[EM] Fast Condorcet-Kemeny calculation times, clarification of NP-hardness issue

Sun Mar 4 12:44:58 PST 2012

Finally, after reading the articles cited by Warren Smith (listed at the 
bottom of this reply) plus some related articles, I can reply to his 
insistence that Condorcet-Kemeny calculations take too long to 
calculate.  Also, this reply addresses the same claim that appears in 
Wikipedia both in the "Kemeny-Young method" article and in the 
comparison table within the Wikipedia "Voting systems" article (in the 
"polynomial time" column that Markus Schulze added).

One source of confusion is that Warren, and perhaps others, regard the 
Condorcet-Kemeny problem as a "decision problem" that only has a "yes" 
or "no" answer.  This view is suggested by Warren's reference (below and 
in other messages) to the problem as being NP-complete, which only 
applies to decision problems.  Although it is possible to formulate a 
decision problem based on one or more specified characteristics of the 
Condorcet-Kemeny method, that is a different problem than the 
Condorcet-Kemeny problem.

In the real world of elections, the Condorcet-Kemeny problem is to 
calculate a ranking of all choices (e.g. candidates) that maximizes the 
sequence score (or minimizes the "Kemeny score").

Clearly the Condorcet-Kemeny problem is an optimization problem, not a 
decision problem (and not a search problem).  It is an optimization 
problem because we have a way to measure how closely the solution 
reaches its goal.

(For contrast, consider the NP-hard "subset sum problem" in which the 
goal is to determine whether a specified list of integers contains a 
subset that can be added and/or subtracted to yield zero.  Any subset 
either sums to zero or it doesn't sum to zero.  This makes it easy to 
formulate the related decision (yes/no) problem that asks whether such a 
subset exists for a given set of numbers.)

Because the Condorcet-Kemeny problem is an optimization problem, the 
solution to the Condorcet-Kemeny problem can be an approximation.  If 
this approach is used, it becomes relevant to ask how closely the 
approximation reaches the ranking that has the highest sequence score. 
Yet even this question -- of "how close?" -- is not a decision problem 
(because it goes beyond a yes or no answer).

Keeping in mind that VoteFair popularity ranking calculations are 
mathematically equivalent to the Condorcet-Kemeny method, my claim is 
that VoteFair popularity ranking calculations yield, at the least, the 
same top-ranked choice, and the same few top-ranked choices, as the 
solution produced by examining every sequence score -- except (and this 
is the important part) in cases where the voter preferences are so 
convoluted that any top-ranked choice and any few top-ranked choices 
would be controversial.  As one academic paper elegantly put it: 
"garbage in, garbage out".

More specifically, here is a set of claims that more rigorously state 
the above ambiguous claim.

Claim 1: For _some_ _instances_, a polynomial-time calculation can 
identify the full ranking that produces the highest Condorcet-Kemeny 
sequence score.

Claim 2: For _some_ _instances_, a polynomial-time calculation can rank 
the top most-popular candidates/choices and this partial ranking will be 
the same as the top portion of the full ranking as determined by 
identifying the highest Condorcet-Kemeny sequence score.
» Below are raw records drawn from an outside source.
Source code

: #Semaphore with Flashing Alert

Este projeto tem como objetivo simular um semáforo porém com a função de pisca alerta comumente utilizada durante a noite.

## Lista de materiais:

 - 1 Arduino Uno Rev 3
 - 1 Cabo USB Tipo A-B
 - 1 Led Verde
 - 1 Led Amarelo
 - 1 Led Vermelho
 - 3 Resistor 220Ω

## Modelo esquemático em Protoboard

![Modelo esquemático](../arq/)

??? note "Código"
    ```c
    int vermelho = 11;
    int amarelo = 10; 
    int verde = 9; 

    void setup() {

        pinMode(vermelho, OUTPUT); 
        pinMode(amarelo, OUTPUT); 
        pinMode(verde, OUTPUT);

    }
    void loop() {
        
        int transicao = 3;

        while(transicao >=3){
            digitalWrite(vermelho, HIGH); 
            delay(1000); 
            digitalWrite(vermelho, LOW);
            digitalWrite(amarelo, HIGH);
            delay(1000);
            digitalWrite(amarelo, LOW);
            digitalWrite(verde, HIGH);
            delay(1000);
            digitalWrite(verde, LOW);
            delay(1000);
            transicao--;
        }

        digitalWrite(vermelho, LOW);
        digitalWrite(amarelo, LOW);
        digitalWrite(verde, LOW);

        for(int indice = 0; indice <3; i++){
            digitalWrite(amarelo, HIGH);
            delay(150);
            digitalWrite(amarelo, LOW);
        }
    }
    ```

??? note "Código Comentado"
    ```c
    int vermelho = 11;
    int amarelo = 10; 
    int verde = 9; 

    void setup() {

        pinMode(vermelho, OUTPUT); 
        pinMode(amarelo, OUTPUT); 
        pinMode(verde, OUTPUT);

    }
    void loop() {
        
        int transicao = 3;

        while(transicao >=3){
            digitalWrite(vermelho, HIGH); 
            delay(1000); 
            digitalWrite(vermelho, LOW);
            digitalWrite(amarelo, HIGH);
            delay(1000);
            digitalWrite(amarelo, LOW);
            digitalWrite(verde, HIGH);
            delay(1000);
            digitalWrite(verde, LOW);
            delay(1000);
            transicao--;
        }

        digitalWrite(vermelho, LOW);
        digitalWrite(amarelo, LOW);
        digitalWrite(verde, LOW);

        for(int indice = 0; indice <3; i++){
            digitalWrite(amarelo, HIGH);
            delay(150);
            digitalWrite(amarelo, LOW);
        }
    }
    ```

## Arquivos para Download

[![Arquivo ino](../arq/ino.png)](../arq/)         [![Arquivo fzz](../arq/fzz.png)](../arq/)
Claim 3: For the _remaining_ _instances_ (not covered in Claims 1 and 
2), an approximation of the full Condorcet-Kemeny ranking can be 
calculated in polynomial time.

Claim 4: For any cases in which the top-ranked candidate/choice 
according to the VoteFair popularity ranking algorithm differs from the 
top-ranked candidate/choice according to a full calculation of all 
sequence scores, the outcome of a runoff election between the two 
candidates/choices would be difficult to predict.
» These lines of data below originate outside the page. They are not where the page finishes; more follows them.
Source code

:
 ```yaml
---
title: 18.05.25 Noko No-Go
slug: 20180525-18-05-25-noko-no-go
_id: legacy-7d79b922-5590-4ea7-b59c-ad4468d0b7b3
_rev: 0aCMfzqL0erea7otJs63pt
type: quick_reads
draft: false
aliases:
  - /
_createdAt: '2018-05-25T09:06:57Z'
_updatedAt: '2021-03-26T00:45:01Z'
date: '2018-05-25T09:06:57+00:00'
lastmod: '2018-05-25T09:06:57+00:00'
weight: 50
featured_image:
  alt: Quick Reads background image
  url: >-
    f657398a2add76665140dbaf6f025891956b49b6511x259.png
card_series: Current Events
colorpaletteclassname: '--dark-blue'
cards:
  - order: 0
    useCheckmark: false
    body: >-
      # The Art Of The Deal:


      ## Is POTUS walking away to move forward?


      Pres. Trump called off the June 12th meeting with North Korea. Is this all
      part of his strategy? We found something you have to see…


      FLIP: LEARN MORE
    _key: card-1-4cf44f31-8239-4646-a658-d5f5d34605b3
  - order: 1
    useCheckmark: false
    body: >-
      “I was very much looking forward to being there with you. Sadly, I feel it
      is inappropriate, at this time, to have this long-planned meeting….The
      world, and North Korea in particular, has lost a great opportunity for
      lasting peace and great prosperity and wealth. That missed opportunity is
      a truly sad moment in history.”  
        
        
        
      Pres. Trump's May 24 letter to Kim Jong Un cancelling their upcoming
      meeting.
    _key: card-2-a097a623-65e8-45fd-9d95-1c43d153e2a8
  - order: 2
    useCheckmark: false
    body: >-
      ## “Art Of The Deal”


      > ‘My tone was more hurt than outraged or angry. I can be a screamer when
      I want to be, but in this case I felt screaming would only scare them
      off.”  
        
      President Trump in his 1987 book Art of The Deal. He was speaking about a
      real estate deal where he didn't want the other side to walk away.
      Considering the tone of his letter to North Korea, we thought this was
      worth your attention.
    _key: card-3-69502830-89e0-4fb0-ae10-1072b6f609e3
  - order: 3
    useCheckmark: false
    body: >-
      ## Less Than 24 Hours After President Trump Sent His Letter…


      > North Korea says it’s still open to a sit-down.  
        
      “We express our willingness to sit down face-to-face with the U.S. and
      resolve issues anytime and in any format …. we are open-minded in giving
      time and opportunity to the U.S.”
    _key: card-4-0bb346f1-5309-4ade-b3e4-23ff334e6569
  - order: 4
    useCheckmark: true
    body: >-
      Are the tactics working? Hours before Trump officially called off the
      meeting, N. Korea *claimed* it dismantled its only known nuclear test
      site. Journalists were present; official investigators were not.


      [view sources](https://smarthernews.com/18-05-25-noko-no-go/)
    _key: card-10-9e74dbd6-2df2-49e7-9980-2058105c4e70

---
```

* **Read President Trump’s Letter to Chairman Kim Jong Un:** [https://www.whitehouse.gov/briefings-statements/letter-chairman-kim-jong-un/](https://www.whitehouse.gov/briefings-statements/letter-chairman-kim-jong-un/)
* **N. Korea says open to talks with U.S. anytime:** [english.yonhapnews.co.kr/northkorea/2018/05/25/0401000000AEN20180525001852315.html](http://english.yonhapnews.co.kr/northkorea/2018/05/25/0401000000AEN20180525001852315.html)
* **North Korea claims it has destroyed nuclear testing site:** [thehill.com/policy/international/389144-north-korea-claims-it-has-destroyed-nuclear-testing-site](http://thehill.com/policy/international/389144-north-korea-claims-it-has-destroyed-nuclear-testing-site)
As done in the academic literature, I am excluding the cases in which 
more than one sequence has the same highest sequence score.

To help clarify the validity of these claims, I'll use an analogy.
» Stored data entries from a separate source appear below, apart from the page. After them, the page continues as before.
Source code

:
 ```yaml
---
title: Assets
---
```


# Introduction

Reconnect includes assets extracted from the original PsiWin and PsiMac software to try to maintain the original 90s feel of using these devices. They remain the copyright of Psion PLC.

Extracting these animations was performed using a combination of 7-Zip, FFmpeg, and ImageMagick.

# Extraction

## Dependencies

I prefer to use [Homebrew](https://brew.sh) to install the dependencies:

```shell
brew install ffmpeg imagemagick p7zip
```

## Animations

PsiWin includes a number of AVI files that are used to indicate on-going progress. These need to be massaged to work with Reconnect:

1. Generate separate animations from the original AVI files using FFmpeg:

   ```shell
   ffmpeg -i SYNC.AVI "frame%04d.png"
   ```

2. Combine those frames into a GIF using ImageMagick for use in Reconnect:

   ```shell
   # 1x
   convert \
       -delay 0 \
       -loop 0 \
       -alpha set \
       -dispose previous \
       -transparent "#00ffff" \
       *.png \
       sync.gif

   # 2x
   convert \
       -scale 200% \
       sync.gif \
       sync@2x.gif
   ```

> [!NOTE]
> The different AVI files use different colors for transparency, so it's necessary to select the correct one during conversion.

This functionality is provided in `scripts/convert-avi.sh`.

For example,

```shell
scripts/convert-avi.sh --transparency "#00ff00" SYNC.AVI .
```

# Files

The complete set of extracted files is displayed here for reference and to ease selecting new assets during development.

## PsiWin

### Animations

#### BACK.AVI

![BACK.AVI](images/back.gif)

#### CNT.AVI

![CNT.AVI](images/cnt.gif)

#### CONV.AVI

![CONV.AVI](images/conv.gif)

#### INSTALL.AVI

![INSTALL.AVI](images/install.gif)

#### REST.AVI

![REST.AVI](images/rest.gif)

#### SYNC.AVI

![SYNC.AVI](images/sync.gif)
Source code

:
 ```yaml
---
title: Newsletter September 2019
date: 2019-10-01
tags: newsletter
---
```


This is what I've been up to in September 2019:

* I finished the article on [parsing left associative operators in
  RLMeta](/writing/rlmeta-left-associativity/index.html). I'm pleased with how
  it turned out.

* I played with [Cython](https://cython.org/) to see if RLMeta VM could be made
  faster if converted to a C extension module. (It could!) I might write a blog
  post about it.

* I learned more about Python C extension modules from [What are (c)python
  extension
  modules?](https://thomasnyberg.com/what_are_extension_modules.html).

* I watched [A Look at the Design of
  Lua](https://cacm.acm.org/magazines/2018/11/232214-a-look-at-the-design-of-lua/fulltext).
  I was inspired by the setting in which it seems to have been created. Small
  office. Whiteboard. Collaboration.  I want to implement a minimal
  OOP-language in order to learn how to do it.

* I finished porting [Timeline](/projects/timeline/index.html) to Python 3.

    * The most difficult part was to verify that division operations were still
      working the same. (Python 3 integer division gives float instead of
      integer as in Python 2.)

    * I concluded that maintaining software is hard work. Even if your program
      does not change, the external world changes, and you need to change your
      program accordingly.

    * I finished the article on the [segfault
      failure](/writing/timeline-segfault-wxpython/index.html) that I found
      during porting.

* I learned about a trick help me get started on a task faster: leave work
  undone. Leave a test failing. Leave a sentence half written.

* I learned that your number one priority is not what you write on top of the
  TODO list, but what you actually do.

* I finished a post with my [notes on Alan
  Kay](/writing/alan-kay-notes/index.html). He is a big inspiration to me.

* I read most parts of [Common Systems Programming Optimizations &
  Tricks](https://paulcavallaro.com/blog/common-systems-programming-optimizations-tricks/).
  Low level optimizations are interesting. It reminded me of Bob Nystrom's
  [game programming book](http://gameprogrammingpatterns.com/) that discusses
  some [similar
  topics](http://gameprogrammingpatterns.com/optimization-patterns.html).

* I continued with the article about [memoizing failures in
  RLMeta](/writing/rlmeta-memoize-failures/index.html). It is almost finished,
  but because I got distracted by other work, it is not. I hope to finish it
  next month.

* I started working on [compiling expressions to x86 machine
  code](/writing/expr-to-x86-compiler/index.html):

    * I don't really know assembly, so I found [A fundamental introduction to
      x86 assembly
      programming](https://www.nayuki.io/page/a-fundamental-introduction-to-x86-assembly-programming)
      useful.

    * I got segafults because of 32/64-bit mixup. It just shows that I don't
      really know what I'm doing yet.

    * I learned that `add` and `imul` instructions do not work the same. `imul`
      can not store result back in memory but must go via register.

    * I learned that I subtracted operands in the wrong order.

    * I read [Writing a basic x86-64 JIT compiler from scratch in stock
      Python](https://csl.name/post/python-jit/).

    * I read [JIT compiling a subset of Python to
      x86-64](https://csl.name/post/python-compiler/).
Consider a special case of the rigorously studied Traveling Salesman 
Problem (TSP), which is NP-hard to solve.  (The TSP also can be 
expressed as a decision problem, in which case the decision problem is 
NP-complete, but that variation is not the problem discussed here.)

The special case -- which I will refer to as the non-returning Traveling 
Salesman Problem -- is that we want to know which city the salesman 
visits first, and we want to know, with successively less interest, 
which city the salesman visits second, third, and so on.  Additionally, 
for this special case, we specify that the cities to be visited are 
roughly located between a beginning point "B" and and ending point "E".

To make this special case mathematically equivalent to the normal 
Traveling Salesman Problem in which the salesman returns to the starting 
city, we create a path of closely spaced cities (labeled "+" below) that 
lead back to the starting city "B".

Here is a diagram of this problem.  Remember that the most important 
thing we want to know is which city ("*") the salesman visits first.

B = Beginning city
* = City to visit
E = Ending city for main portion
+ = City on path back to beginning
(periods = background; assumes monospace font)

Instance 1:
.................................................B.
.....................................*............+
..................................................+
.....................................*............+
...................................*..............+
..............................*...................+
..................................................+
................................*.................+
.........................*........................+
......................*.....*.....................+
..................................................+
..................*..*.....*......................+
..........*....*..................................+
.......*...............*..........................+
..........*......*................................+
.....*...............*............................+
.........*....*.........*.........................+
..........*........*..............................+
.............*....................................+
E.................................................+
+.................................................+
+.................................................+
+++++++++++++++++++++++++++++++++++++++++++++++++++

In this case it is obvious which city is the first one on the path from 
B to E.  And it is obvious which are the next four cities on the path.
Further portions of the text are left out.